O indulto assinado pelo Presidente do Peru, Pedro Pablo Kuczynski, que retirou o antigo ditador Alberto Fujimori da cadeia onde cumpria uma pena de 25 anos por abusos dos direitos humanos e corrupção, pode ter assegurado a sua sobrevivência no cargo a curto prazo – mas está a ameaçar a unidade do seu Governo e da sua (pequena) bancada parlamentar, que já perdeu três dos seus 18 deputados.

Uma remodelação governamental estará a ser pensada, à pressa, para recompor o executivo e preencher as vagas abertas após a a assinatura do polémico perdão presidencial a Fujimori, que segundo a imprensa peruana terá sido negociado por Kuczynski (conhecido pelas iniciais PPK) e o deputado Kenji Fujimori, filho mais novo do antigo ditador, para inviabilizar a destituição.

O conhecido actor e realizador Salvador del Solar, que era ministro da Cultura, foi o primeiro a pedir demissão, por discordar do perdão. O conselheiro presidencial Máximo San Román, que chegou a integrar o primeiro Governo de Fujimori, também se afastou do gabinete de Kuczynski no rescaldo da decisão. San Román fora um dos primeiros a denunciar Fujimori em 1992, na sequência do auto-golpe do então Presidente, que nos anos subsequentes lançou uma brutal campanha de repressão para eliminar a guerrilha maoista do Sendero Luminoso.

O director-geral do gabinete de direitos humanos do Ministério da Justiça, Roger Rodríguez, e o presidente executivo do Instituto de Rádio e Televisão do Peru, Hugo Coya, deixaram os postos, desagradados com o indulto a Fujimori. PPK já tinha perdido Carlos Basombrio, o ministro do Interior que decidiu não tornar públicas as razões da sua demissão – apresentada no mesmo dia em que o Parlamento votou a moção de destituição do Presidente.

Na rua prosseguem os protestos contra o perdão assinado por PPK. O caso poderá chegar brevemente a tribunal: os familiares das vítimas do chamado Grupo Colina, a unidade do Exército responsável por desaparecimentos e execuções extrajudiciais durante o mandato de Fujimori, estão a preparar uma acção a contestar a legalidade da decisão presidencial e a pedir a anulação do indulto.

O Presidente alegou “razões humanitárias” para validar o pedido de perdão apresentado pela família Fujimori. Os serviços da presidência explicaram que a decisão foi tomada após um parecer de uma junta médica independente ter concluído que as condições carcerárias não ofereciam garantias de tratamento para o quadro clínico de doença degenerativa progressiva do antigo ditador (que foi transferido da prisão para uma unidade de cuidados intensivos na véspera de Natal).

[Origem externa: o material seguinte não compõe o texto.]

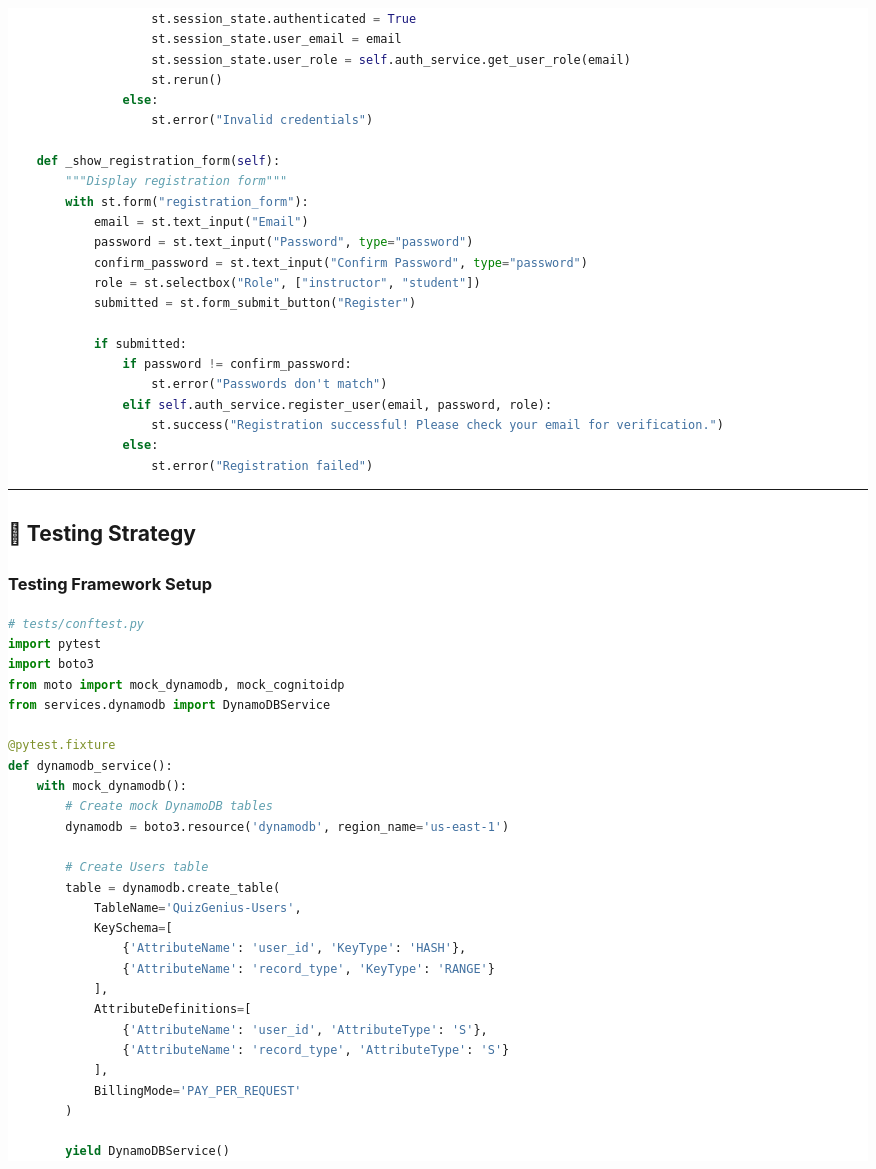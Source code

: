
 ```python
                    st.session_state.authenticated = True
                    st.session_state.user_email = email
                    st.session_state.user_role = self.auth_service.get_user_role(email)
                    st.rerun()
                else:
                    st.error("Invalid credentials")
    
    def _show_registration_form(self):
        """Display registration form"""
        with st.form("registration_form"):
            email = st.text_input("Email")
            password = st.text_input("Password", type="password")
            confirm_password = st.text_input("Confirm Password", type="password")
            role = st.selectbox("Role", ["instructor", "student"])
            submitted = st.form_submit_button("Register")
            
            if submitted:
                if password != confirm_password:
                    st.error("Passwords don't match")
                elif self.auth_service.register_user(email, password, role):
                    st.success("Registration successful! Please check your email for verification.")
                else:
                    st.error("Registration failed")
```

---

## 🧪 Testing Strategy

### Testing Framework Setup
```python
# tests/conftest.py
import pytest
import boto3
from moto import mock_dynamodb, mock_cognitoidp
from services.dynamodb import DynamoDBService

@pytest.fixture
def dynamodb_service():
    with mock_dynamodb():
        # Create mock DynamoDB tables
        dynamodb = boto3.resource('dynamodb', region_name='us-east-1')
        
        # Create Users table
        table = dynamodb.create_table(
            TableName='QuizGenius-Users',
            KeySchema=[
                {'AttributeName': 'user_id', 'KeyType': 'HASH'},
                {'AttributeName': 'record_type', 'KeyType': 'RANGE'}
            ],
            AttributeDefinitions=[
                {'AttributeName': 'user_id', 'AttributeType': 'S'},
                {'AttributeName': 'record_type', 'AttributeType': 'S'}
            ],
            BillingMode='PAY_PER_REQUEST'
        )
        
        yield DynamoDBService()
```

Mas a explicação não convence os críticos do Presidente – nem os seus próprios apoiantes, que acreditam que PPK cedeu à pressão dos Fujimori em troca da sua crucial abstenção no voto parlamentar que poderia resultar na sua destituição. Promovida pelo movimento Força Popular, criado por Fujimori, a moção defendia a vacância do cargo por “incapacidade moral” do Presidente, que é suspeito de envolvimento no mega-escândalo de corrupção Lava Jato, com origem no Brasil.

Esta quinta-feira, Kuczynski foi inquirido por magistrados da unidade anti-corrupção, numa audição que decorreu à porta fechada no palácio presidencial de Lima. Foi a segunda vez que o Presidente peruano prestou esclarecimentos aos investigadores sobre os pagamentos que foram feitos pela construtora brasileira Odebrecht – uma das peças do esquema de corrução da Lava Jato – a duas empresas de consultoria a que estava ligado.

Esses pagamentos, que totalizaram quase cinco milhões de dólares, ocorreram entre 2004 e 2013, um período em que PPK teve ocupou vários cargos no Governo de Alejandro Toledo, também imputado no esquema de corrupção.

Quase em simultâneo, a sua antiga rival presidencial e líder da Força Popular, Keiko Fujimori, esteve na procuradoria a explicar as transferências feitas pela Odebrecht a título de financiamento da sua campanha eleitoral.